Saved data entries
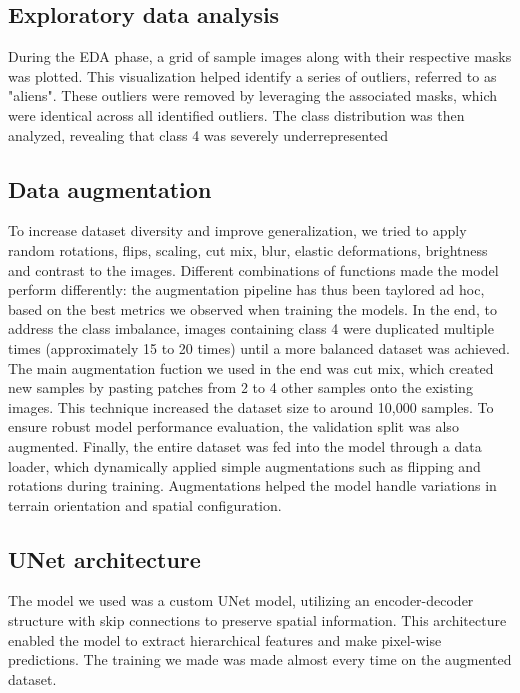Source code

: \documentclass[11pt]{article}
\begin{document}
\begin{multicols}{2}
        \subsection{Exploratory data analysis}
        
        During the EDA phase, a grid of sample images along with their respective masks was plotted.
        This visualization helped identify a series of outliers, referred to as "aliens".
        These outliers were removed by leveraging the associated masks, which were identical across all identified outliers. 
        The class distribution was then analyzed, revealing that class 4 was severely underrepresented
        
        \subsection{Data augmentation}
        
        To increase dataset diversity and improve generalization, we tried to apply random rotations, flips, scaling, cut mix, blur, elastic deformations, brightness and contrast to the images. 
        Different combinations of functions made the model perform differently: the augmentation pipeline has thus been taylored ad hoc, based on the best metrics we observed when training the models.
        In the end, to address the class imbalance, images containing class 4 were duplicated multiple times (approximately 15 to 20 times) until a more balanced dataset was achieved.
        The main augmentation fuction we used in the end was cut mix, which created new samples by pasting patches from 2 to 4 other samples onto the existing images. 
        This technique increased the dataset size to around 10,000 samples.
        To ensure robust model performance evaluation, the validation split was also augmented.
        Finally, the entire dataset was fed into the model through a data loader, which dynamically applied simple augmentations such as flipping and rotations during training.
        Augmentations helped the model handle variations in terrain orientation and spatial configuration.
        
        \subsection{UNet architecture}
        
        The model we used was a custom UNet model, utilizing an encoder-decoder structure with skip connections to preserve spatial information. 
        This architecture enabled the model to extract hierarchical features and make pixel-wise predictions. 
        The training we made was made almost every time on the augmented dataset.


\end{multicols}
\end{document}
* * *
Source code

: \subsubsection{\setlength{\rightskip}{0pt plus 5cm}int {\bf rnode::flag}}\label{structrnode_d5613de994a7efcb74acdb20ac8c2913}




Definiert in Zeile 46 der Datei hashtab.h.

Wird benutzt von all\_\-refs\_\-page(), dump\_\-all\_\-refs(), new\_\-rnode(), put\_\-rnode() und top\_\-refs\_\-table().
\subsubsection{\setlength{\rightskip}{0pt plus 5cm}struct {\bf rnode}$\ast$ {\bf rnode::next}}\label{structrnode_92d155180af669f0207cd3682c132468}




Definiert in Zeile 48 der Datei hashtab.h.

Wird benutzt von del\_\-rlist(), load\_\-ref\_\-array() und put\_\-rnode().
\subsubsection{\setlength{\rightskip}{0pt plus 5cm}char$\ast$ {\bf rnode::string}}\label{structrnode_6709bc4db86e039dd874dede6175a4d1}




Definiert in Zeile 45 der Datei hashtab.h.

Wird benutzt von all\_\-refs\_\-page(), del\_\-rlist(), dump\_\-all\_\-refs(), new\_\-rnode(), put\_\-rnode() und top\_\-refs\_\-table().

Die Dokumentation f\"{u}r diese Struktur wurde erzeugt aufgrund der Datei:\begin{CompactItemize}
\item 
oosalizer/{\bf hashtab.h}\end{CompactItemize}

• [What you should do]
Using the entries above, give again exactly the lines from the line holding "Different combinations of" through the line holding "In the end, to". Include both end lines and nothing else.

• [Answer to the exercise]
        Different combinations of functions made the model perform differently: the augmentation pipeline has thus been taylored ad hoc, based on the best metrics we observed when training the models.
        In the end, to address the class imbalance, images containing class 4 were duplicated multiple times (approximately 15 to 20 times) until a more balanced dataset was achieved.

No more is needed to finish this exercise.